(Entries shown begins)

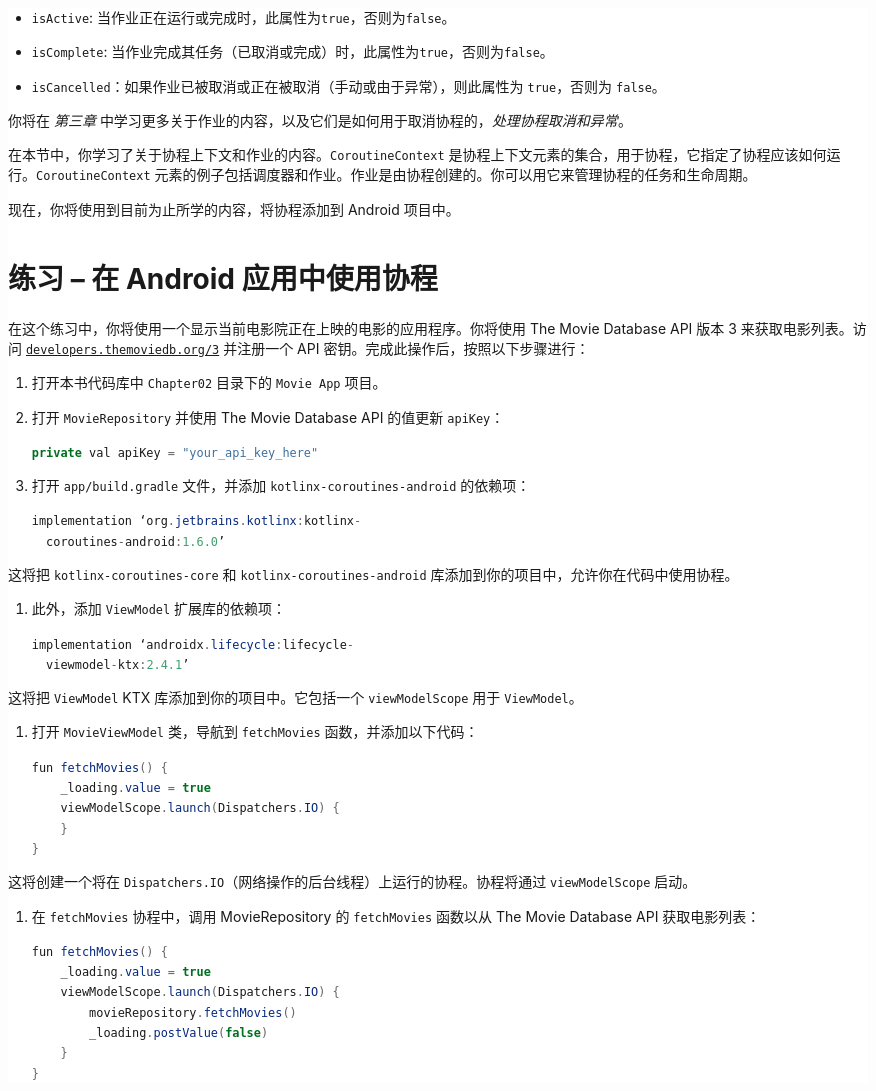 +   `isActive`: 当作业正在运行或完成时，此属性为`true`，否则为`false`。

+   `isComplete`: 当作业完成其任务（已取消或完成）时，此属性为`true`，否则为`false`。

+   `isCancelled`：如果作业已被取消或正在被取消（手动或由于异常），则此属性为 `true`，否则为 `false`。

你将在 *第三章* 中学习更多关于作业的内容，以及它们是如何用于取消协程的，*处理协程取消和异常*。

在本节中，你学习了关于协程上下文和作业的内容。`CoroutineContext` 是协程上下文元素的集合，用于协程，它指定了协程应该如何运行。`CoroutineContext` 元素的例子包括调度器和作业。作业是由协程创建的。你可以用它来管理协程的任务和生命周期。

现在，你将使用到目前为止所学的内容，将协程添加到 Android 项目中。

# 练习 – 在 Android 应用中使用协程

在这个练习中，你将使用一个显示当前电影院正在上映的电影的应用程序。你将使用 The Movie Database API 版本 3 来获取电影列表。访问 [`developers.themoviedb.org/3`](https://developers.themoviedb.org/3) 并注册一个 API 密钥。完成此操作后，按照以下步骤进行：

1.  打开本书代码库中 `Chapter02` 目录下的 `Movie App` 项目。

1.  打开 `MovieRepository` 并使用 The Movie Database API 的值更新 `apiKey`：

    ```java
    private val apiKey = "your_api_key_here" 
    ```

1.  打开 `app/build.gradle` 文件，并添加 `kotlinx-coroutines-android` 的依赖项：

    ```java
    implementation ‘org.jetbrains.kotlinx:kotlinx-
      coroutines-android:1.6.0’
    ```

这将把 `kotlinx-coroutines-core` 和 `kotlinx-coroutines-android` 库添加到你的项目中，允许你在代码中使用协程。

1.  此外，添加 `ViewModel` 扩展库的依赖项：

    ```java
    implementation ‘androidx.lifecycle:lifecycle-
      viewmodel-ktx:2.4.1’
    ```

这将把 `ViewModel` KTX 库添加到你的项目中。它包括一个 `viewModelScope` 用于 `ViewModel`。

1.  打开 `MovieViewModel` 类，导航到 `fetchMovies` 函数，并添加以下代码：

    ```java
    fun fetchMovies() {
        _loading.value = true
        viewModelScope.launch(Dispatchers.IO) {
        }
    }
    ```

这将创建一个将在 `Dispatchers.IO`（网络操作的后台线程）上运行的协程。协程将通过 `viewModelScope` 启动。

1.  在 `fetchMovies` 协程中，调用 MovieRepository 的 `fetchMovies` 函数以从 The Movie Database API 获取电影列表：

    ```java
    fun fetchMovies() {
        _loading.value = true
        viewModelScope.launch(Dispatchers.IO) {
            movieRepository.fetchMovies()
            _loading.postValue(false)
        }
    }
    ```
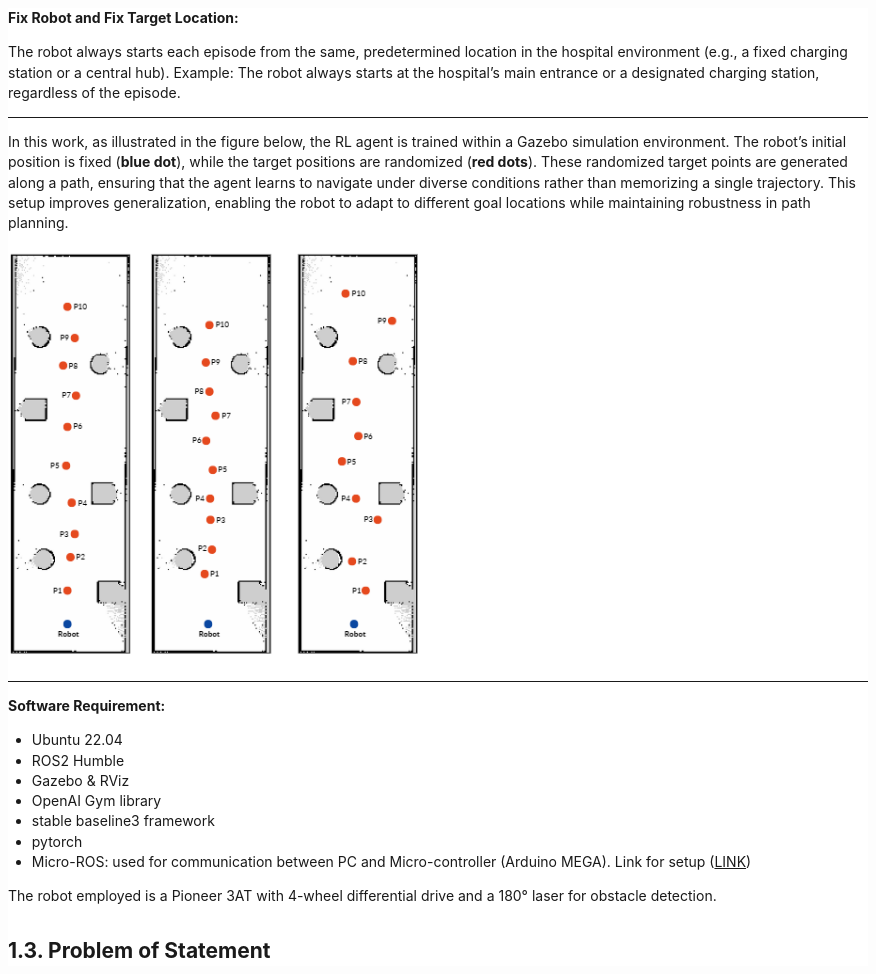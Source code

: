 **Fix Robot and Fix Target Location:**

The robot always starts each episode from the same, predetermined location in the hospital environment (e.g., a fixed charging station or a central hub). Example: The robot always starts at the hospital’s main entrance or a designated charging station, regardless of the episode.

---
In this work, as illustrated in the figure below, the RL agent is trained within a Gazebo simulation environment. The robot’s initial position is fixed (**blue dot**), while the target positions are randomized (**red dots**). These randomized target points are generated along a path, ensuring that the agent learns to navigate under diverse conditions rather than memorizing a single trajectory. This setup improves generalization, enabling the robot to adapt to different goal locations while maintaining robustness in path planning.

![RL Way-Points](/images/rl_waypoint.png)


---
**Software Requirement:**
- Ubuntu 22.04
- ROS2 Humble
- Gazebo & RViz
- OpenAI Gym library
- stable baseline3 framework
- pytorch
- Micro-ROS: used for communication between PC and Micro-controller (Arduino MEGA). Link for setup ([LINK](https://github.com/micro-ROS/micro_ros_arduino/tree/humble))

The robot employed is a Pioneer 3AT with 4-wheel differential drive and a 180° laser for obstacle detection.

## 1.3. Problem of Statement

(Entries shown ends)

> _Work instruction_
In your copy, include every record word for word but no pictures.

> _Exercise response_
 +   `isActive`: 当作业正在运行或完成时，此属性为`true`，否则为`false`。

+   `isComplete`: 当作业完成其任务（已取消或完成）时，此属性为`true`，否则为`false`。

+   `isCancelled`：如果作业已被取消或正在被取消（手动或由于异常），则此属性为 `true`，否则为 `false`。

你将在 *第三章* 中学习更多关于作业的内容，以及它们是如何用于取消协程的，*处理协程取消和异常*。

在本节中，你学习了关于协程上下文和作业的内容。`CoroutineContext` 是协程上下文元素的集合，用于协程，它指定了协程应该如何运行。`CoroutineContext` 元素的例子包括调度器和作业。作业是由协程创建的。你可以用它来管理协程的任务和生命周期。

现在，你将使用到目前为止所学的内容，将协程添加到 Android 项目中。

# 练习 – 在 Android 应用中使用协程

在这个练习中，你将使用一个显示当前电影院正在上映的电影的应用程序。你将使用 The Movie Database API 版本 3 来获取电影列表。访问 [`developers.themoviedb.org/3`](https://developers.themoviedb.org/3) 并注册一个 API 密钥。完成此操作后，按照以下步骤进行：

1.  打开本书代码库中 `Chapter02` 目录下的 `Movie App` 项目。

1.  打开 `MovieRepository` 并使用 The Movie Database API 的值更新 `apiKey`：

    ```java
    private val apiKey = "your_api_key_here" 
    ```

1.  打开 `app/build.gradle` 文件，并添加 `kotlinx-coroutines-android` 的依赖项：

    ```java
    implementation ‘org.jetbrains.kotlinx:kotlinx-
      coroutines-android:1.6.0’
    ```

这将把 `kotlinx-coroutines-core` 和 `kotlinx-coroutines-android` 库添加到你的项目中，允许你在代码中使用协程。

1.  此外，添加 `ViewModel` 扩展库的依赖项：

    ```java
    implementation ‘androidx.lifecycle:lifecycle-
      viewmodel-ktx:2.4.1’
    ```

这将把 `ViewModel` KTX 库添加到你的项目中。它包括一个 `viewModelScope` 用于 `ViewModel`。

1.  打开 `MovieViewModel` 类，导航到 `fetchMovies` 函数，并添加以下代码：

    ```java
    fun fetchMovies() {
        _loading.value = true
        viewModelScope.launch(Dispatchers.IO) {
        }
    }
    ```

这将创建一个将在 `Dispatchers.IO`（网络操作的后台线程）上运行的协程。协程将通过 `viewModelScope` 启动。

1.  在 `fetchMovies` 协程中，调用 MovieRepository 的 `fetchMovies` 函数以从 The Movie Database API 获取电影列表：

    ```java
    fun fetchMovies() {
        _loading.value = true
        viewModelScope.launch(Dispatchers.IO) {
            movieRepository.fetchMovies()
            _loading.postValue(false)
        }
    }
    ```
Source code

: **Fix Robot and Fix Target Location:**

The robot always starts each episode from the same, predetermined location in the hospital environment (e.g., a fixed charging station or a central hub). Example: The robot always starts at the hospital’s main entrance or a designated charging station, regardless of the episode.

---
In this work, as illustrated in the figure below, the RL agent is trained within a Gazebo simulation environment. The robot’s initial position is fixed (**blue dot**), while the target positions are randomized (**red dots**). These randomized target points are generated along a path, ensuring that the agent learns to navigate under diverse conditions rather than memorizing a single trajectory. This setup improves generalization, enabling the robot to adapt to different goal locations while maintaining robustness in path planning.

![RL Way-Points](/images/rl_waypoint.png)


---
**Software Requirement:**
- Ubuntu 22.04
- ROS2 Humble
- Gazebo & RViz
- OpenAI Gym library
- stable baseline3 framework
- pytorch
- Micro-ROS: used for communication between PC and Micro-controller (Arduino MEGA). Link for setup ([LINK](https://github.com/micro-ROS/micro_ros_arduino/tree/humble))

The robot employed is a Pioneer 3AT with 4-wheel differential drive and a 180° laser for obstacle detection.

## 1.3. Problem of Statement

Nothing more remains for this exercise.